Researchers also are trying to determine why some cancers respond better than others. Prostate cancer and colo­rectal cancers have proved less susceptible to checkpoint inhibitors, experts say. Again there is only a prevailing theory — that checkpoint inhibitors work best on cancers such as melanoma that tend to have a greater number of mutations.

“We think that immune therapies work in cancers that have the most mutations and therefore have the most abnormal proteins being expressed that stimulate the immune system,” said Venook, the UCSF oncologist.

When it comes to cost, few dare to predict what the future holds. Youngerberg has calculated that the various drugs she has taken cost $250,000 in a single year, almost all of it covered by her insurance or the clinical trial in which she is taking part.

Tannir, whose study is sponsored by the drug company, said oncologists might have to charge $20,000 a month to private patients — or their insurance companies — who want the checkpoint inhibitor outside the confines of academic research. A survey released this month found that an estimated 139,000 Americans each spent at least $100,000 on prescription medications in 2014. About half were being treated for cancer.
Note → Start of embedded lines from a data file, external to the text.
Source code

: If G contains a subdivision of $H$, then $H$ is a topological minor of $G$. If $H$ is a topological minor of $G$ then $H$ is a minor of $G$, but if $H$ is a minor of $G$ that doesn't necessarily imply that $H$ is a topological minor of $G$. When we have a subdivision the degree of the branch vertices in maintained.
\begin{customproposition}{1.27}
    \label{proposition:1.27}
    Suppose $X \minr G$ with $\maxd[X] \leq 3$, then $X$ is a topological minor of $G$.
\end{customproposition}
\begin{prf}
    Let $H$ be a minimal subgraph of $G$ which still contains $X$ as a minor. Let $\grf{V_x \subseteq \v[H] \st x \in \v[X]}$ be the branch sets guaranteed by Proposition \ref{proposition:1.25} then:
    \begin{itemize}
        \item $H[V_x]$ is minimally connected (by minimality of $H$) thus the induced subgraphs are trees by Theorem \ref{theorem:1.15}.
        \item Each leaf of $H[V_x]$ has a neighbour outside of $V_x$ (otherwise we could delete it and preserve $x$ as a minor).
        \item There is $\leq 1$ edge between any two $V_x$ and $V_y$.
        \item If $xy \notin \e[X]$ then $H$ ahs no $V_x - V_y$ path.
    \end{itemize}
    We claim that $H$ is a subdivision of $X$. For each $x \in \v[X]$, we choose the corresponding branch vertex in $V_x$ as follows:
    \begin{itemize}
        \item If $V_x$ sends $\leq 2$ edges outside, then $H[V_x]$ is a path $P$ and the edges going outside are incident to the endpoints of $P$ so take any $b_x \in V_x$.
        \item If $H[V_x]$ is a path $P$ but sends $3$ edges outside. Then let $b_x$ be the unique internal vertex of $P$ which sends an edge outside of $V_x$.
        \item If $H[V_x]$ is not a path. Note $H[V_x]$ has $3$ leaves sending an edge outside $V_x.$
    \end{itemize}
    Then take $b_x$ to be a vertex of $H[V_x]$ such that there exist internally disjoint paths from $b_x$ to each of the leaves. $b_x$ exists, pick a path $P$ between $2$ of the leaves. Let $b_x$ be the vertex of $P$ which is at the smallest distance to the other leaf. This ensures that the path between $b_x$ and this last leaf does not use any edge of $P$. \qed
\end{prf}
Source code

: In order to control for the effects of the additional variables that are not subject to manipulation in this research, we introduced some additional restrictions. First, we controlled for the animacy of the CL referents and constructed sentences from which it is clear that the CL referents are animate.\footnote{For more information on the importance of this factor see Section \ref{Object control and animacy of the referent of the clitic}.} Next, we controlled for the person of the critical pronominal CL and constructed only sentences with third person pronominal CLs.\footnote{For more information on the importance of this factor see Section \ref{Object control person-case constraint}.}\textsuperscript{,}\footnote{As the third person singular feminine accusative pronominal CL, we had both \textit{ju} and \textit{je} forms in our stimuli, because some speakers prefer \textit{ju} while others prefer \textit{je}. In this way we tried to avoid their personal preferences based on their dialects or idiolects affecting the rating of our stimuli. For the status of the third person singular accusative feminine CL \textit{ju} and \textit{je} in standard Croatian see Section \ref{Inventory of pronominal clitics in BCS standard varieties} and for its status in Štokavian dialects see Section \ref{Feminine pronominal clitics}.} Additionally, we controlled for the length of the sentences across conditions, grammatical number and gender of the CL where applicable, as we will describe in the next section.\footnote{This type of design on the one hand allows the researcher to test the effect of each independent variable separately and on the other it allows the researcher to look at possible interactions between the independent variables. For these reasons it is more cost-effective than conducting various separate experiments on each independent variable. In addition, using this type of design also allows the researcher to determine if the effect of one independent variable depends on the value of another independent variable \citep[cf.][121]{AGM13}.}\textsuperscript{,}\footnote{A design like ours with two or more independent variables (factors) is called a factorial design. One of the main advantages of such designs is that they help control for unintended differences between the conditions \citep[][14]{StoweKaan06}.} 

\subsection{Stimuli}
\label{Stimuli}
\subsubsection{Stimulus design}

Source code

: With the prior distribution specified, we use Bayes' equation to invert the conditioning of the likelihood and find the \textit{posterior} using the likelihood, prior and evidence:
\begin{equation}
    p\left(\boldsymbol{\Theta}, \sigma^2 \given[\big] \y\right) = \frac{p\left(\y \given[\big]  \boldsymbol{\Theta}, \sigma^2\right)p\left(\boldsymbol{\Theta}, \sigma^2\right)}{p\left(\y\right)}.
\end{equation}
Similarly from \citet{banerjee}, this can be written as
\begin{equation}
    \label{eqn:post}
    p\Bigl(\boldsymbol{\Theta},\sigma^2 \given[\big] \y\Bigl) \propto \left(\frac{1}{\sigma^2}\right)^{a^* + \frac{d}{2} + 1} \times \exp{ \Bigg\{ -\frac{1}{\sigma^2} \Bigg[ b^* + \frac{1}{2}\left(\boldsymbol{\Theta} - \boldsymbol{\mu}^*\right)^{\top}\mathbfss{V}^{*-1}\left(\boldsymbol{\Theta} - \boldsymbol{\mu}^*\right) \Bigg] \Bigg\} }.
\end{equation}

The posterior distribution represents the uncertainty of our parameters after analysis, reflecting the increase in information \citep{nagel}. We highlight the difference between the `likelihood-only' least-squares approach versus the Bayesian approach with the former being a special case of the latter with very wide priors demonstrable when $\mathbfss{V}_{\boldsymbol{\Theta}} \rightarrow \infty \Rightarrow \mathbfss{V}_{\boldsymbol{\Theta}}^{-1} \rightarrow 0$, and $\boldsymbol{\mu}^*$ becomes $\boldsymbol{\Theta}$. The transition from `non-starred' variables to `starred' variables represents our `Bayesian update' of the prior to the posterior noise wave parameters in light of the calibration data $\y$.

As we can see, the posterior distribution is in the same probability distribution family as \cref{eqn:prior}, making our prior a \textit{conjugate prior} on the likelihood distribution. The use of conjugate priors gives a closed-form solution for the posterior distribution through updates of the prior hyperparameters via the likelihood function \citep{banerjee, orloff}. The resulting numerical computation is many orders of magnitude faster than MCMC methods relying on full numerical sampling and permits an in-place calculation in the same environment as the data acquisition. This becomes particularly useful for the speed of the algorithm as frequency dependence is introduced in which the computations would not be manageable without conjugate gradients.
“I think this is an important issue society as a whole has to face,” Tannir said. “There has to be some thinking of how can we reduce these costs.”

But research is charging ahead, as oncologists, researchers and drug companies anticipate the progress and profits to be made in coming years. Drew Pardoll, co-director of cancer immunology at the Johns Hopkins School of Medicine, said he expects the FDA to approve immune drugs for bladder cancer, kidney cancer and Hodgkin’s lymphoma this year. Next year, he said, the agency could approve a series of immuno­therapies for ovarian cancer, non-Hodgkin’s lymphoma, head and neck cancer, stomach cancer, mesothelioma and a type of breast cancer, among others.

“Will everything succeed? Absolutely not,” he said. “Will there be a steady stream of improvement? I’m pretty certain there will be.”

Patrick Ott, clinical director of the Center for Immuno-Oncology at the Dana-Farber Cancer Institute in Boston, likens the boom to “an arms race in who gets the first approval on these common types of cancers.”

One advance may involve using checkpoint inhibitors in combination with each other, with other drugs that target specific tumors or with chemotherapy. In a study of 142 patients published May 21 in the New England Journal of Medicine, researchers showed a startling 61 percent response rate when they treated one kind of melanoma with both ipilimumab and nivolumab, although the side effects were worse than they were for people who took ipilimumab alone.

“I do think that it is a very amazing time in our field,” said Jedd D. Wolchok, associate director of the Ludwig Center for Cancer Immuno­therapy at Memorial Sloan Kettering and one of the researchers in that study. “It’s taken a long time for us to get here. There were many decades of challenge to prove that modulation of the immune system is a standard and impactful way to treat cancer.

“But now we have shown that. And now the remaining job is to extend the benefits to more patients and more types of cancer.”